The Fitbit Charge HR records your heart rate and averages this out into an average resting heart rate for each day. At the start, before I was exercising, my resting heart rate was embarrassingly high. I started walking every day and watched it drop. I decided to switch up my routine a bit and do a thirty minute circuit training session (I use these Pop Sugar videos) instead of my walk. Although I could feel this seriously working my muscles, it wasn’t improving my heart rate and it started to rise again. I’ve just recently figured this out and so will be doing more walking and focussing on that at the moment.
4. It’s ok to have a lower step goal.
The standard step goal for Fitbit is 10000 steps. For some people who have physical jobs (like my hubby) this goal could easily be achieved in work hours. However, for people like myself who spend a lot of time on the computer and not doing a tonne of moving, 10000 is HUGE. I lowered my goal to 6000 which is my normal day’s activities plus a 45 minute walk. I have since increased this to 6600 and am going pretty well. Just because someone does 12000 steps in one day, doesn’t mean you need to aswell. Try and find a number that is relatively achievable but increase it as you feel the need.

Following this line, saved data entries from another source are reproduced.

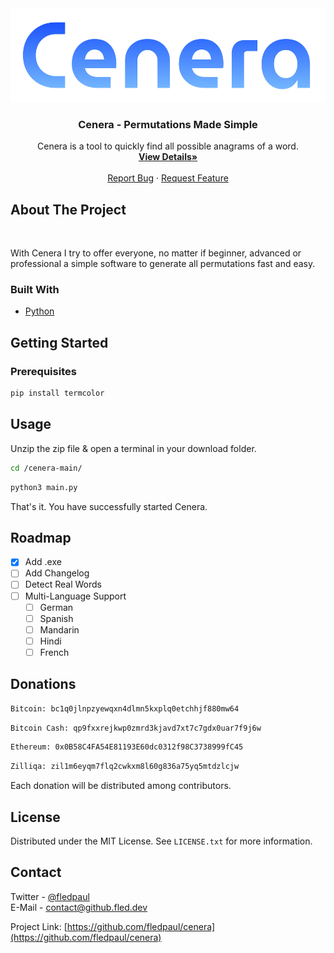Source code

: <div align="center">
  <a href="https://github.com/fledpaul/cenera">
    <img src="img/Cenera.png" height="150" width="525">
  </a>
  
  <h3 align="center">Cenera - Permutations Made Simple</h3>
  <p align="center">
    Cenera is a tool to quickly find all possible anagrams of a word.
    <br/>
    <a href="https://projects.fled.dev/cenera"><strong>View Details»</strong></a>
    <br/>
    <br/>
    <a href="https://github.com/othneildrew/Best-README-Template/issues">Report Bug</a>
    ·
    <a href="https://github.com/othneildrew/Best-README-Template/issues">Request Feature</a>
  </p>
</div>

## About The Project
<br>

With Cenera I try to offer everyone, no matter if beginner,
advanced or professional a simple software to generate
all permutations fast and easy.

### Built With
* [Python](https://python.org/)

## Getting Started
### Prerequisites
  ```sh
  pip install termcolor
  ```
  
  ## Usage
  Unzip the zip file & open a terminal in your download folder.
  ```sh
  cd /cenera-main/
  ```
  ```sh
  python3 main.py
  ```
  That's it. You have successfully started Cenera.
  
  ## Roadmap
- [x] Add .exe
- [ ] Add Changelog
- [ ] Detect Real Words
- [ ] Multi-Language Support
    - [ ] German
    - [ ] Spanish
    - [ ] Mandarin
    - [ ] Hindi
    - [ ] French

## Donations
```sh
Bitcoin: bc1q0jlnpzyewqxn4dlmn5kxplq0etchhjf880mw64
```

```sh 
Bitcoin Cash: qp9fxxrejkwp0zmrd3kjavd7xt7c7gdx0uar7f9j6w
```

```sh
Ethereum: 0x0B58C4FA54E81193E60dc0312f98C3738999fC45
```

```sh
Zilliqa: zil1m6eyqm7flq2cwkxm8l60g836a75yq5mtdzlcjw
```

Each donation will be distributed among contributors.

## License
Distributed under the MIT License. See `LICENSE.txt` for more information.

<!-- CONTACT -->
## Contact

Twitter - [@fledpaul](https://twitter.com/fledpaul)
<br>
E-Mail - contact@github.fled.dev

Project Link: [https://github.com/fledpaul/cenera](https://github.com/fledpaul/cenera)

5. Permanent lifestyle choices are better than fads.
Most people know this but it doesn’t stop them racing to see the latest ‘skinny pill’ or whatever the trend happens to be. Changing up your lifestyle slowly doesn’t provide rapid results but it does create habits that last. These habits will help you to reach your goals, plus maintain them once you reach it!
6. It’s all about choice.
My Fitbit makes me accountable for my choices. If I choose a muffin over a apple, I know I’ll have to put it into my app and relive my unhealthy choice. If I decide to blob on the couch after tea instead of going for a walk, my Fitbit step goal won’t be reached. I also choose not to worry too much about using the app in the weekends and focus more on the week days. This makes it easier for me to get out and walk in the week if I know I get the weekend off!
Thank you so much for reading! This is an awkward subject to talk about right? Please let me know in the comments below if you have any further tips for me or could suggest some yummy and healthy recipes
Rubi says
I really dont enjoy exercising but Blogilates videos on YouTube are kinda fun, plus theyre great if you are home most of the day and dont want to commute to a gym
Robyn says
My husband is a runner and he recently bought a Fitbit as an alternative to an expensive GPS watch. He then realised it didn’t have all the functions he needed and tried to palm it off onto me. It has sat, neglected, on my self for a few weeks now, but I’m feeling a little bit inspired by your post. Maybe I will relent and try it on for size. Well done on all of your new healthy habits! I’ve also challenged myself to drink more water this year and have noticed a good improvement in my dry skin as well :)
Brittney Guise says
Yeah try it on! I was so skeptical of it at first but I’ve grown to love it. Thanks for stopping by!
Jodine [misses mac] says
This just makes me want a Fitbit even more!! Great photography BTW :)
Brittney Guise says
Thanks Jodine! I really love my one!
Karen says
Perfect timing, Brittney! My husband and I have just added tracker apps to our phones and he is now talking about getting a fitbit. I’m trying to record my steps, my sleep and my water intake, but keep forgetting to record them or carry my phone with me! Thanks for the reminder!
Brittney Guise says
I NEVER have my phone with me as I’m usually not wearing things with pockets. Women’s clothing is a pain like that! My Fitbit and I had a bumpy start but I think I love it now!
Cindy says
Hello! I agree that drinking sufficient water keeps you fit and energetic. Setting some specific goals and keep motivating your self to achieve those can really be helpful. Thanks for the informative blog.
Brittney Guise says
Yes definitely! Thanks for stopping by Cindy!